Mohammad Mohaqiq, a prominent lawmaker and former cabinet member from the minority Hazara community, the intended target, survived the attack but at least four bodyguards in his convoy were wounded, said Gen. Mohammad Daud Amin, Kabul’s deputy police chief.
No group claimed immediate responsibility but the blast, a roadside bomb detonated by remote control, was specifically designed to disrupt Tuesday’s security transition, said Gen. Mohammad Zahir, head of Kabul’s crime and investigation unit.
The assault in the western Pul-e Surkh area of western Kabul, near the headquarters of the Afghan Independent Human Rights Commission, was the fifth high-profile strike in six weeks on the heavily guarded capital. The Taliban said it would target foreign troops, U.N. officials and Afghans working with international forces at the start of its spring offensive, a time when warmer weather generally brings more intense fighting.
Tuesday’s attack came minutes before a ceremony attended by Afghan President Hamid Karzai and NATO Secretary General Anders Fogh Rasmussen marking the formal handoff of security responsibility to Afghan National Security Forces.
The transition is a major milestone in the 12-year-old war.

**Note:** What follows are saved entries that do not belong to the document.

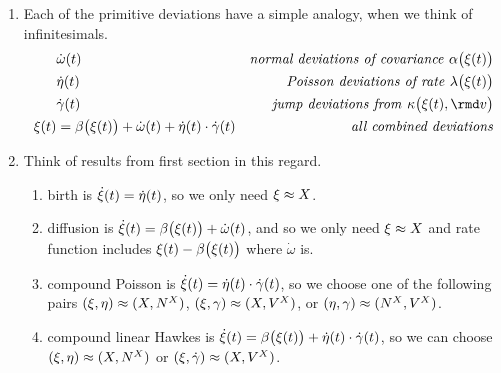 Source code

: \begin{enumerate}
\begin{enumerate}
      \item
        Each of the primitive deviations have a simple analogy, when we think of infinitesimals.
        \begin{align*}
          &\dot\omega(t)  & \text{\emph{normal deviations of covariance }} \affDiff\big(\pathVar(t)\big) \\
          &\dot\eta(t) & \text{\emph{Poisson deviations of rate }} \affInt\big(\pathVar(t)\big) \\
          &\dot\gamma(t) & \text{\emph{jump deviations from }} \affDist\big(\pathVar(t), \rmd\markVar\big) \\
          \pathVar(t) &=\affDrift\big(\pathVar(t)\big) + \dot\omega(t) + \dot\eta(t)\cdot\dot\gamma(t) & \text{\emph{all combined deviations}}
        \end{align*}
      \item
        Think of results from first section in this regard.
        \begin{enumerate}
          \item
            birth is  $\dot{\xi}(t) = \dot\eta(t)$, so we only need $\xi \approx X$.
          \item
            diffusion is $\dot{\xi}(t) = \beta\big(\xi(t)\big) + \dot\omega(t)$, and so we only need $\xi\approx X$ and rate function includes $\xi(t) - \beta\big(\xi(t)\big)$ where $\dot\omega$ is.
          \item
            compound Poisson is $\dot{\xi}(t) = \dot\eta(t) \cdot \dot\gamma(t)$, so we choose one of the following pairs $(\xi, \eta) \approx (X, N^X)$, $(\xi, \gamma) \approx (X, V^X)$, or $(\eta, \gamma) \approx (N^X, V^X)$.
          \item
            compound linear Hawkes is $\dot{\xi}(t) = \beta\big(\xi(t)\big) + \dot\eta(t) \cdot \dot\gamma(t)$, so we can choose $(\xi, \eta) \approx (X, N^X)$ or $(\xi, \dot\gamma) \approx (X, V^X)$.
        \end{enumerate}
    \end{enumerate}
\end{enumerate}
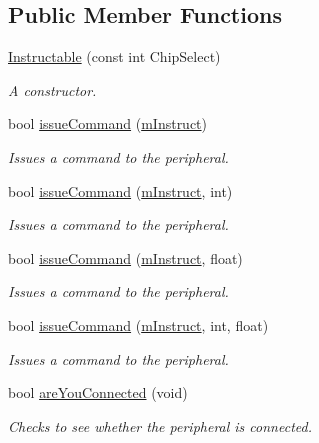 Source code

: \subsection*{Public Member Functions}
\begin{DoxyCompactItemize}
\item 
\mbox{\hyperlink{class_instructable_a688587b062ae8f3979bf7567041b86c1}{Instructable}} (const int Chip\+Select)
\begin{DoxyCompactList}\small\item\em A constructor. \end{DoxyCompactList}\item 
bool \mbox{\hyperlink{class_instructable_a26afb4fb25fe8a13e268544d0850fe3f}{issue\+Command}} (\mbox{\hyperlink{_s_p_i___instruction_set_8h_afefab269eb3692ecb3e5fcdbb9440792}{m\+Instruct}})
\begin{DoxyCompactList}\small\item\em Issues a command to the peripheral. \end{DoxyCompactList}\item 
bool \mbox{\hyperlink{class_instructable_ae1de225deda4decc52ce8e06efa8c547}{issue\+Command}} (\mbox{\hyperlink{_s_p_i___instruction_set_8h_afefab269eb3692ecb3e5fcdbb9440792}{m\+Instruct}}, int)
\begin{DoxyCompactList}\small\item\em Issues a command to the peripheral. \end{DoxyCompactList}\item 
bool \mbox{\hyperlink{class_instructable_a556e6313ec5ac21a30efe8a5ef28a486}{issue\+Command}} (\mbox{\hyperlink{_s_p_i___instruction_set_8h_afefab269eb3692ecb3e5fcdbb9440792}{m\+Instruct}}, float)
\begin{DoxyCompactList}\small\item\em Issues a command to the peripheral. \end{DoxyCompactList}\item 
bool \mbox{\hyperlink{class_instructable_ac2d69c105880162fed7b7be07228cfa7}{issue\+Command}} (\mbox{\hyperlink{_s_p_i___instruction_set_8h_afefab269eb3692ecb3e5fcdbb9440792}{m\+Instruct}}, int, float)
\begin{DoxyCompactList}\small\item\em Issues a command to the peripheral. \end{DoxyCompactList}\item 
bool \mbox{\hyperlink{class_instructable_a2bdcc11cead0067e963c524968d0d3e1}{are\+You\+Connected}} (void)
\begin{DoxyCompactList}\small\item\em Checks to see whether the peripheral is connected. \end{DoxyCompactList}\end{DoxyCompactItemize}


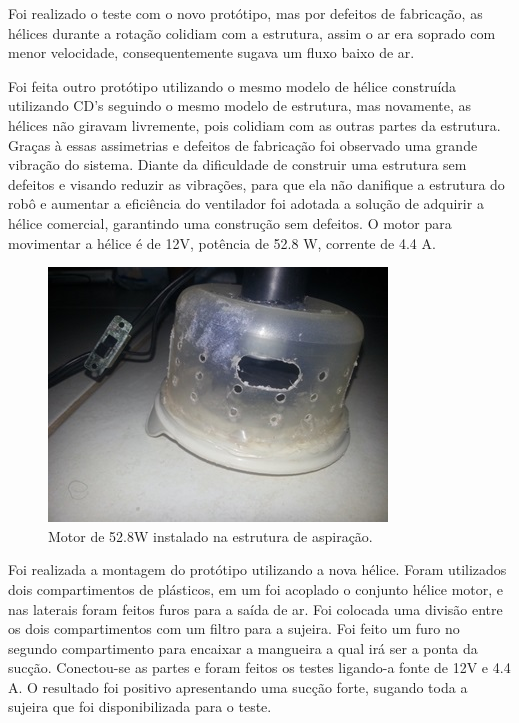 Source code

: 		Foi realizado o teste com o novo protótipo, mas por defeitos de fabricação, as hélices durante a rotação colidiam com a estrutura, assim o ar era soprado com menor velocidade, consequentemente sugava um fluxo baixo de ar. 

		Foi feita outro protótipo utilizando o mesmo modelo de hélice construída utilizando CD’s seguindo o mesmo modelo de estrutura, mas novamente, as hélices não giravam livremente, pois colidiam com as outras partes da estrutura. Graças à essas assimetrias e defeitos de fabricação foi observado uma grande vibração do sistema. Diante da dificuldade de construir uma estrutura sem defeitos e visando reduzir as vibrações, para que ela não danifique a estrutura do robô e aumentar a eficiência do ventilador foi adotada a solução de adquirir a hélice comercial, garantindo uma construção sem defeitos. O motor para movimentar a hélice é de 12V, potência de 52.8 W, corrente de 4.4 A.

		\begin{figure}[H]
			\centering
			\includegraphics[scale=1]{figuras/asppc2_9.jpg}
			\caption{Motor de 52.8W instalado na estrutura de aspiração.}
			\label{img:estrutura_motor_52.8W}
		\end{figure}

		Foi realizada a montagem do protótipo utilizando a nova hélice. Foram utilizados dois compartimentos de plásticos, em um foi acoplado o conjunto hélice motor, e nas laterais foram feitos furos para a saída de ar. Foi colocada uma divisão entre os dois compartimentos com um filtro para a sujeira. Foi feito um furo no segundo compartimento para encaixar a mangueira a qual irá ser a ponta da sucção. Conectou-se as partes e foram feitos os testes ligando-a fonte de 12V e 4.4 A. O resultado foi positivo apresentando uma sucção forte, sugando toda a sujeira que foi disponibilizada para o teste.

In practice, however, some 100,000 international combat troops will continue to provide intelligence, training, air power and ground forces as needed for the foreseeable future.
Critics counter that the 350,000-strong Afghan National army suffers from inadequate training and morale and isn’t ready, but is nevertheless being pushed into a commanding role by NATO members keen to withdraw their combat troops by late 2014 and end the high costs and body count of a protracted conflict.
At least 2,100 members of the U.S. military have died in Afghanistan, including over 1,740 killed in conflict situations, since the U.S.-led invasion in late 2001, according to the Associated Press.